DIRECTIONS FOR THIS TASK. Please copy each line of the records below that holds the word "mengoperasikan".

TASK MATERIAL.
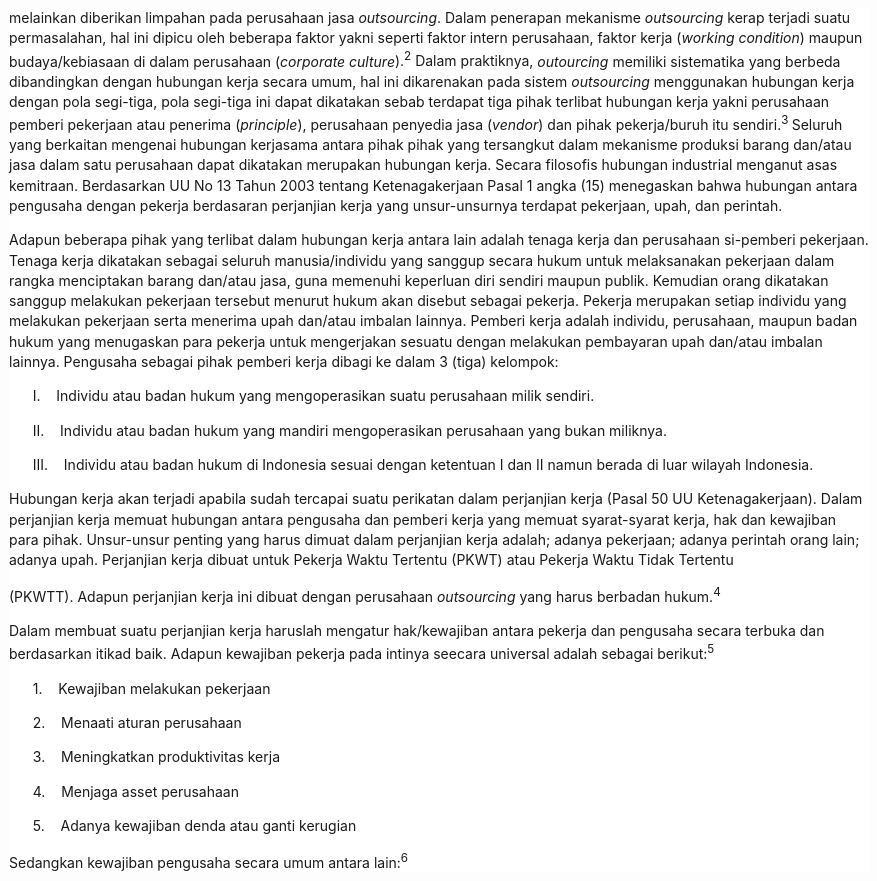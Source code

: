 <p><span class="font3">melainkan diberikan limpahan pada perusahaan jasa </span><span class="font3" style="font-style:italic;">outsourcing</span><span class="font3">. Dalam penerapan mekanisme </span><span class="font3" style="font-style:italic;">outsourcing</span><span class="font3"> kerap terjadi suatu permasalahan, hal ini dipicu oleh beberapa faktor yakni seperti faktor intern perusahaan, faktor kerja (</span><span class="font3" style="font-style:italic;">working condition</span><span class="font3">) maupun budaya/kebiasaan di dalam perusahaan (</span><span class="font3" style="font-style:italic;">corporate culture</span><span class="font3">).<sup>2</sup> Dalam praktiknya, </span><span class="font3" style="font-style:italic;">outourcing</span><span class="font3"> memiliki sistematika yang berbeda dibandingkan dengan hubungan kerja secara umum, hal ini dikarenakan pada sistem </span><span class="font3" style="font-style:italic;">outsourcing</span><span class="font3"> menggunakan hubungan kerja dengan pola segi-tiga, pola segi-tiga ini dapat dikatakan sebab terdapat tiga pihak terlibat hubungan kerja yakni perusahaan pemberi pekerjaan atau penerima (</span><span class="font3" style="font-style:italic;">principle</span><span class="font3">), perusahaan penyedia jasa (</span><span class="font3" style="font-style:italic;">vendor</span><span class="font3">) dan pihak pekerja/buruh itu sendiri.<sup>3 </sup>Seluruh yang berkaitan mengenai hubungan kerjasama antara pihak pihak yang tersangkut dalam mekanisme produksi barang dan/atau jasa dalam satu perusahaan dapat dikatakan merupakan hubungan kerja. Secara filosofis hubungan industrial menganut asas kemitraan. Berdasarkan UU No 13 Tahun 2003 tentang Ketenagakerjaan Pasal 1 angka (15) menegaskan bahwa hubungan antara pengusaha dengan pekerja berdasaran perjanjian kerja yang unsur-unsurnya terdapat pekerjaan, upah, dan perintah.</span></p>
<p><span class="font3">Adapun beberapa pihak yang terlibat dalam hubungan kerja antara lain adalah tenaga kerja dan perusahaan si-pemberi pekerjaan. Tenaga kerja dikatakan sebagai seluruh manusia/individu yang sanggup secara hukum untuk melaksanakan pekerjaan dalam rangka menciptakan barang dan/atau jasa, guna memenuhi keperluan diri sendiri maupun publik. Kemudian orang dikatakan sanggup melakukan pekerjaan tersebut menurut hukum akan disebut sebagai pekerja. Pekerja merupakan setiap individu yang melakukan pekerjaan serta menerima upah dan/atau imbalan lainnya. Pemberi kerja adalah individu, perusahaan, maupun badan hukum yang menugaskan para pekerja untuk mengerjakan sesuatu dengan melakukan pembayaran upah dan/atau imbalan lainnya. Pengusaha sebagai pihak pemberi kerja dibagi ke dalam 3 (tiga) kelompok:</span></p>
<ul style="list-style:none;"><li>
<p><span class="font3">I. &nbsp;&nbsp;&nbsp;Individu atau badan hukum yang mengoperasikan suatu perusahaan milik sendiri.</span></p></li>
<li>
<p><span class="font3">II. &nbsp;&nbsp;&nbsp;Individu atau badan hukum yang mandiri mengoperasikan perusahaan yang bukan miliknya.</span></p></li>
<li>
<p><span class="font3">III. &nbsp;&nbsp;&nbsp;Individu atau badan hukum di Indonesia sesuai dengan ketentuan I dan II namun berada di luar wilayah Indonesia.</span></p></li></ul>
<p><span class="font3">Hubungan kerja akan terjadi apabila sudah tercapai suatu perikatan dalam perjanjian kerja (Pasal 50 UU Ketenagakerjaan). Dalam perjanjian kerja memuat hubungan antara pengusaha dan pemberi kerja yang memuat syarat-syarat kerja, hak dan kewajiban para pihak. Unsur-unsur penting yang harus dimuat dalam perjanjian kerja adalah; adanya pekerjaan; adanya perintah orang lain; adanya upah. Perjanjian kerja dibuat untuk Pekerja Waktu Tertentu (PKWT) atau Pekerja Waktu Tidak Tertentu</span></p>
<p><span class="font3">(PKWTT). Adapun perjanjian kerja ini dibuat dengan perusahaan </span><span class="font3" style="font-style:italic;">outsourcing</span><span class="font3"> yang harus berbadan hukum.<sup>4</sup></span></p>
<p><span class="font3">Dalam membuat suatu perjanjian kerja haruslah mengatur hak/kewajiban antara pekerja dan pengusaha secara terbuka dan berdasarkan itikad baik. Adapun kewajiban pekerja pada intinya seecara universal adalah sebagai berikut:<sup>5</sup></span></p>
<ul style="list-style:none;"><li>
<p><span class="font3">1. &nbsp;&nbsp;&nbsp;Kewajiban melakukan pekerjaan</span></p></li>
<li>
<p><span class="font3">2. &nbsp;&nbsp;&nbsp;Menaati aturan perusahaan</span></p></li>
<li>
<p><span class="font3">3. &nbsp;&nbsp;&nbsp;Meningkatkan produktivitas kerja</span></p></li>
<li>
<p><span class="font3">4. &nbsp;&nbsp;&nbsp;Menjaga asset perusahaan</span></p></li>
<li>
<p><span class="font3">5. &nbsp;&nbsp;&nbsp;Adanya kewajiban denda atau ganti kerugian</span></p></li></ul>
<p><span class="font3">Sedangkan kewajiban pengusaha secara umum antara lain:<sup>6</sup></span></p>
<ul style="list-style:none;"><li>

RESPONSE TO THIS TASK.
<p><span class="font3">I. &nbsp;&nbsp;&nbsp;Individu atau badan hukum yang mengoperasikan suatu perusahaan milik sendiri.</span></p></li>
<p><span class="font3">II. &nbsp;&nbsp;&nbsp;Individu atau badan hukum yang mandiri mengoperasikan perusahaan yang bukan miliknya.</span></p></li>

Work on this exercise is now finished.